#### YOUR ASSIGNMENT:
Supply the number of lines below containing "cmake", nothing else.

DATA IN THIS EXERCISE START

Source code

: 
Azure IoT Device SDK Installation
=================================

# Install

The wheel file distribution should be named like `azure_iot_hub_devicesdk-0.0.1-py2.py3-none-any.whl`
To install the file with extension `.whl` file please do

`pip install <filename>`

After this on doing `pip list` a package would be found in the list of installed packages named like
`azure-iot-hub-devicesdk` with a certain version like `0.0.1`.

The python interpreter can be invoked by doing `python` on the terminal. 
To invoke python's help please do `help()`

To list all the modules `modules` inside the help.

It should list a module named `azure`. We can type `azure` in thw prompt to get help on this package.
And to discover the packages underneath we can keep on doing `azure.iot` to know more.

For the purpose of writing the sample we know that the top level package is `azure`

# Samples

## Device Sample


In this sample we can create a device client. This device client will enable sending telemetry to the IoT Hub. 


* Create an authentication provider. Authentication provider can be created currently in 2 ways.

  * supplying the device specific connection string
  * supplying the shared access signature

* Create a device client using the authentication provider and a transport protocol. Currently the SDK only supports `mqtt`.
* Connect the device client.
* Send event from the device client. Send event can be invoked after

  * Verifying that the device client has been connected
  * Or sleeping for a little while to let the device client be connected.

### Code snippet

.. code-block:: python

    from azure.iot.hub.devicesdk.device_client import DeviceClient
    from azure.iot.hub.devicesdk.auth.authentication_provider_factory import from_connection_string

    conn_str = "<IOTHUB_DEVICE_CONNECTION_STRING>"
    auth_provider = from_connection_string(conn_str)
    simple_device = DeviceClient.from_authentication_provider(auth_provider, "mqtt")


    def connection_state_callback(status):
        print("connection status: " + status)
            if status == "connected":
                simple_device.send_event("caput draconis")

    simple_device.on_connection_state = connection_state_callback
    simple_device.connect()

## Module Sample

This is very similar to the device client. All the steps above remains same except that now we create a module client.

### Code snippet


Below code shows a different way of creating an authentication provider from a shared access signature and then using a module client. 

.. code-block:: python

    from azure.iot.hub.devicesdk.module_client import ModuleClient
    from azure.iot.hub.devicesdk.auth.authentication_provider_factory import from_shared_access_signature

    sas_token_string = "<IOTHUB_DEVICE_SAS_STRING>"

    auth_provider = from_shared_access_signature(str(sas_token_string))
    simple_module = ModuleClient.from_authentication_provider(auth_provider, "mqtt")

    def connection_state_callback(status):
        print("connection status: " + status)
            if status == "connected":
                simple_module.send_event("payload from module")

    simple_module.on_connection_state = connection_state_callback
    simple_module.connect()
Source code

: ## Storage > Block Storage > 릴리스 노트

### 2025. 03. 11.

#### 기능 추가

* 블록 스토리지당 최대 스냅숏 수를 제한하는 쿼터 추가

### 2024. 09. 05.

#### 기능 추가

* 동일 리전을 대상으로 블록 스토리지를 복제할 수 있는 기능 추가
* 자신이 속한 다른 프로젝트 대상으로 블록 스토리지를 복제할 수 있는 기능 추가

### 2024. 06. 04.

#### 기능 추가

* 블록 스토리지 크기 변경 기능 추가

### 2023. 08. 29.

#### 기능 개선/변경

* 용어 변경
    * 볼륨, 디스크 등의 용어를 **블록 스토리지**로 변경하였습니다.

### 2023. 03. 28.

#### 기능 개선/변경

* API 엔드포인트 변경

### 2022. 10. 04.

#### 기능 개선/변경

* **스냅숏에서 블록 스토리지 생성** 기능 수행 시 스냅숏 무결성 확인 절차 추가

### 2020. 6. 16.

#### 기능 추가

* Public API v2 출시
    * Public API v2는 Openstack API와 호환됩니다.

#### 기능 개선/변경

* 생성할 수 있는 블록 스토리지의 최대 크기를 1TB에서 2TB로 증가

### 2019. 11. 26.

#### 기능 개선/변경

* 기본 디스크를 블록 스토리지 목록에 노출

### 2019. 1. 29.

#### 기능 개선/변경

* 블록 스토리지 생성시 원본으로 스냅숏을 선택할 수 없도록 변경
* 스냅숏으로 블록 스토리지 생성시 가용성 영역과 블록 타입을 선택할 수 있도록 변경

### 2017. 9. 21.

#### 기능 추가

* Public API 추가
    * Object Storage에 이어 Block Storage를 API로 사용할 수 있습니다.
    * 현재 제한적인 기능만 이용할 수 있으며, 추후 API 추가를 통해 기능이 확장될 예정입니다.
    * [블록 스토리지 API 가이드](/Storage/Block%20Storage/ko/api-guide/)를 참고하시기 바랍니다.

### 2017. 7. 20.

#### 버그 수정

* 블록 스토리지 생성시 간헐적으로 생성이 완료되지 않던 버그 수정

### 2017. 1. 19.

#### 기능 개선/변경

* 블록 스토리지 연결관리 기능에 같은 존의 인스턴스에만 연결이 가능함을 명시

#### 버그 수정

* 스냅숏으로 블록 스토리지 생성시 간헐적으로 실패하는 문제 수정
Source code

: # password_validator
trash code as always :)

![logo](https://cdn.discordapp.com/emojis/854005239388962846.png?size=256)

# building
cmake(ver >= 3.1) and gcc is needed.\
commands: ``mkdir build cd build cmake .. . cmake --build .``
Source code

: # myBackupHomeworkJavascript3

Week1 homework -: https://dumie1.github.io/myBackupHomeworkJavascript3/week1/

DATA IN THIS EXERCISE END

#### SOLUTION TO THIS TASK:
2